Major results. We found that genetic variability in a bird endemic to the Amazonian floodplains is more related to the history of changing riverine connections associated with Late Pleistocene climate change, rather than strong contemporary environmental gradients. Also, by comparing our results with others previously published, we found that the type of habitat a species uses can possibly determine the levels of genetic differentiation between populations. These findings add a new layer of information about the formation of the Amazonian biodiversity, which involves complex interactions between species’ ecological traits and the dynamic history of their environments.
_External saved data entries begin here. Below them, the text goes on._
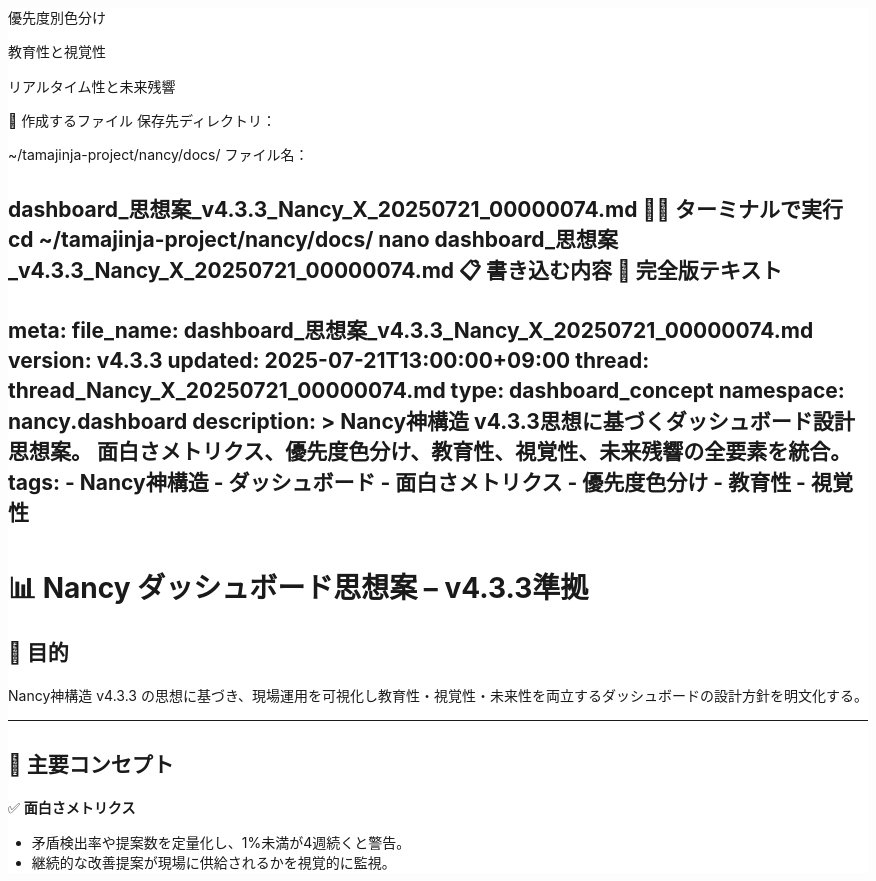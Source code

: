優先度別色分け

教育性と視覚性

リアルタイム性と未来残響

📄 作成するファイル
保存先ディレクトリ：

~/tamajinja-project/nancy/docs/
ファイル名：

dashboard_思想案_v4.3.3_Nancy_X_20250721_00000074.md
👨‍💻 ターミナルで実行
cd ~/tamajinja-project/nancy/docs/
nano dashboard_思想案_v4.3.3_Nancy_X_20250721_00000074.md
📋 書き込む内容
📄 完全版テキスト
---
meta:
  file_name: dashboard_思想案_v4.3.3_Nancy_X_20250721_00000074.md
  version: v4.3.3
  updated: 2025-07-21T13:00:00+09:00
  thread: thread_Nancy_X_20250721_00000074.md
  type: dashboard_concept
  namespace: nancy.dashboard
  description: >
    Nancy神構造 v4.3.3思想に基づくダッシュボード設計思想案。
    面白さメトリクス、優先度色分け、教育性、視覚性、未来残響の全要素を統合。
  tags:
    - Nancy神構造
    - ダッシュボード
    - 面白さメトリクス
    - 優先度色分け
    - 教育性
    - 視覚性
---

# 📊 Nancy ダッシュボード思想案 – v4.3.3準拠

## 🎯 目的

Nancy神構造 v4.3.3 の思想に基づき、現場運用を可視化し教育性・視覚性・未来性を両立するダッシュボードの設計方針を明文化する。

---

## 🧩 主要コンセプト

✅ **面白さメトリクス**
- 矛盾検出率や提案数を定量化し、1%未満が4週続くと警告。
- 継続的な改善提案が現場に供給されるかを視覚的に監視。
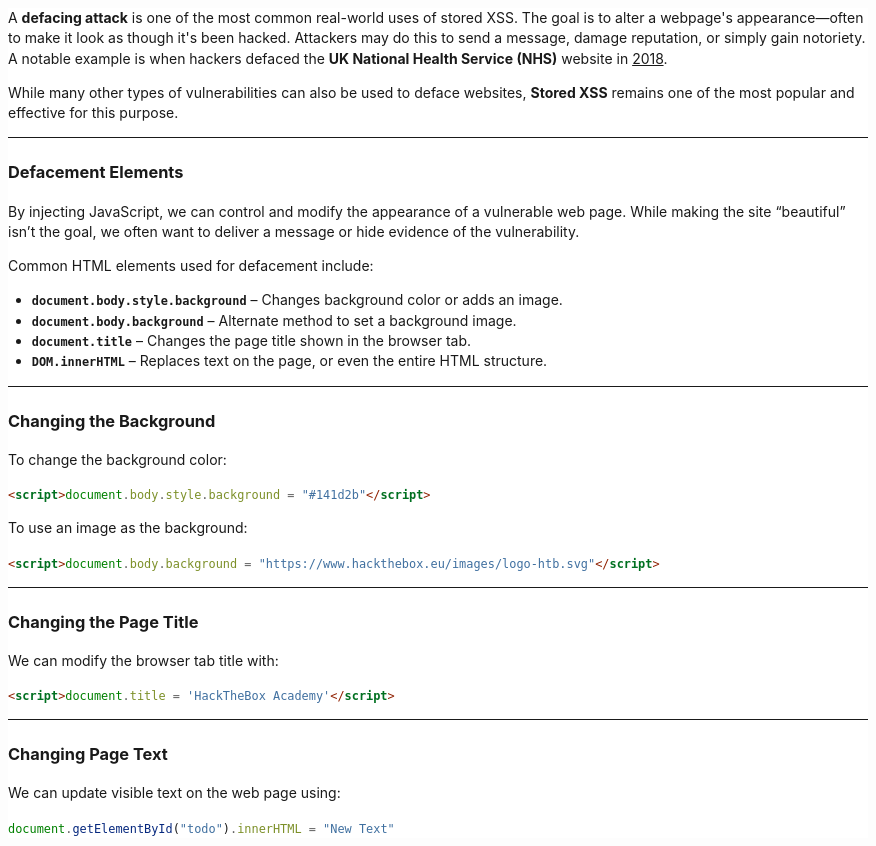 A **defacing attack** is one of the most common real-world uses of stored XSS. The goal is to alter a webpage's appearance—often to make it look as though it's been hacked. Attackers may do this to send a message, damage reputation, or simply gain notoriety. A notable example is when hackers defaced the **UK National Health Service (NHS)** website in [2018](https://www.bbc.com/news/technology-42707503).

While many other types of vulnerabilities can also be used to deface websites, **Stored XSS** remains one of the most popular and effective for this purpose.

---

### Defacement Elements

By injecting JavaScript, we can control and modify the appearance of a vulnerable web page. While making the site “beautiful” isn’t the goal, we often want to deliver a message or hide evidence of the vulnerability.

Common HTML elements used for defacement include:

- **`document.body.style.background`** – Changes background color or adds an image.
- **`document.body.background`** – Alternate method to set a background image.
- **`document.title`** – Changes the page title shown in the browser tab.
- **`DOM.innerHTML`** – Replaces text on the page, or even the entire HTML structure.

---

### Changing the Background

To change the background color:

```html
<script>document.body.style.background = "#141d2b"</script>
```

To use an image as the background:

```html
<script>document.body.background = "https://www.hackthebox.eu/images/logo-htb.svg"</script>
```

---

### Changing the Page Title

We can modify the browser tab title with:

```html
<script>document.title = 'HackTheBox Academy'</script>
```

---

### Changing Page Text

We can update visible text on the web page using:

```javascript
document.getElementById("todo").innerHTML = "New Text"
```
Next steps for this research. The next step is to investigate the genetic diversity of more floodplain birds! This time, the idea is to gather a collection of bird species with different habitat specializations and test whether habitat use determines the structure and levels of genetic differentiation across species. Understanding these interactions is critical for highlighting the uniqueness of Amazonian floodplains, since many of these habitats are intensively destroyed in parts of the Amazon basin by logging and hydroelectric dam construction. These human activities are already affecting the occupancy of floodplain birds, but little is known about the effects on genetic diversity and connectivity at both population and community scales.
If you could study any organism on Earth, what would it be? Rather than an organism, I would like to study an interaction between organisms. I find it fascinating how species that compete for the same resources can adapt and evolve to this competition. Or even how two species find a way to coexist in intimate dependence, “cooperating mutualistically” throughout their evolutionary history. What could be the genetic basis behind the adaptation of such interactions? In this case, I would continue to study birds, which exhibit several interesting interactions with other groups of organisms. Be it hummingbirds selecting their favorited flowers by smell, or birds parasitizing the nest of other birds so that their offspring can survive (even at the expense of their foster siblings).
Anything else to add? As someone born in Amazonia, it is impossible not to be impressed by the number of species – especially bird species. A casual walk on the edge of a forest, or even in city parks, is enough to realize that there is something special about this region. Therefore, having the opportunity to study the Amazonian biodiversity is something rewarding. A lifetime is not enough to understand the evolutionary, ecological, and ecosystem complexity of this green wonderland. But unfortunately, that clock is ticking against this biodiversity, as levels of destruction, habitat conversion, and climate change are driving the Amazon rainforest to its tipping point. But despite this grim prospect, I still see that there is much to be done, both in science and in international conservation policies, to keep this huge forest, the number of species, and the native peoples who live in it standing.
The flooded Amazonian forests differ according to the “color” of the river. Meeting of the waters between the Negro River (igapó black-water) and the Solimões River (várzea white-water) (Credit: Thiago Laranjeiras).